═══ DATASET RECORDS ═══
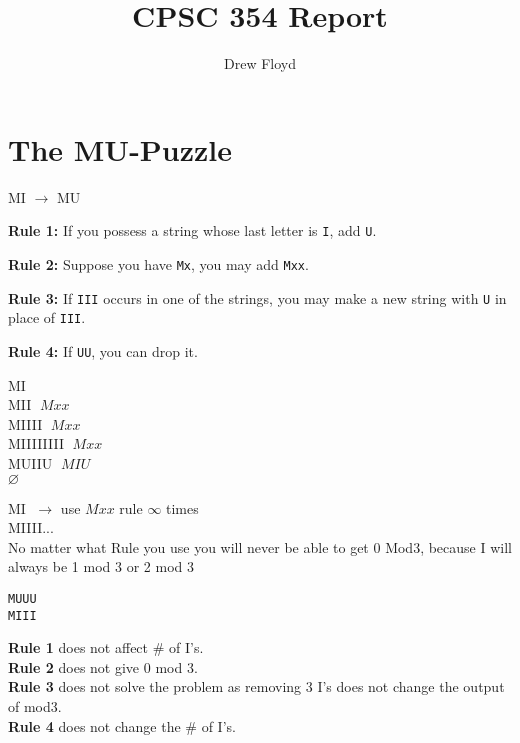 \documentclass{article}
\title{CPSC 354 Report}
\author{Drew Floyd}
\date{}
\begin{document}
\maketitle
\tableofcontents
\newpage

\section{The MU-Puzzle}

MI $\rightarrow$ MU

\textbf{Rule 1:} If you possess a string whose last letter is \texttt{I}, add \texttt{U}.

\textbf{Rule 2:} Suppose you have \texttt{Mx}, you may add \texttt{Mxx}.

\textbf{Rule 3:} If \texttt{III} occurs in one of the strings, you may make a new string with \texttt{U} in place of \texttt{III}.

\textbf{Rule 4:} If \texttt{UU}, you can drop it.

\vspace{1em}

MI \\
MII $\; Mxx$ \\
MIIII $\; Mxx$ \\
MIIIIIIII $\; Mxx$ \\
MUIIU $\; MIU$ \\
$\varnothing$

\vspace{1em}

MI $\; \rightarrow$ use $Mxx$ rule $\infty$ times \\
MIIII... \\

No matter what Rule you use you will never be able to get 0 Mod3, because I will always be 1 mod 3 or 2 mod 3

\vspace{1em}

\texttt{MUUU} \\
\texttt{MIII}

\vspace{1em}

\textbf{Rule 1} does not affect \# of I's. \\
\textbf{Rule 2} does not give 0 mod 3. \\
\textbf{Rule 3} does not solve the problem as removing 3 I's does not change the output of mod3. \\
\textbf{Rule 4} does not change the \# of I's. \\
\end{document}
═══
BRIEF:
The number of lines containing "string" is all that is wanted; tally them in the data.

TASK RESPONSE:
2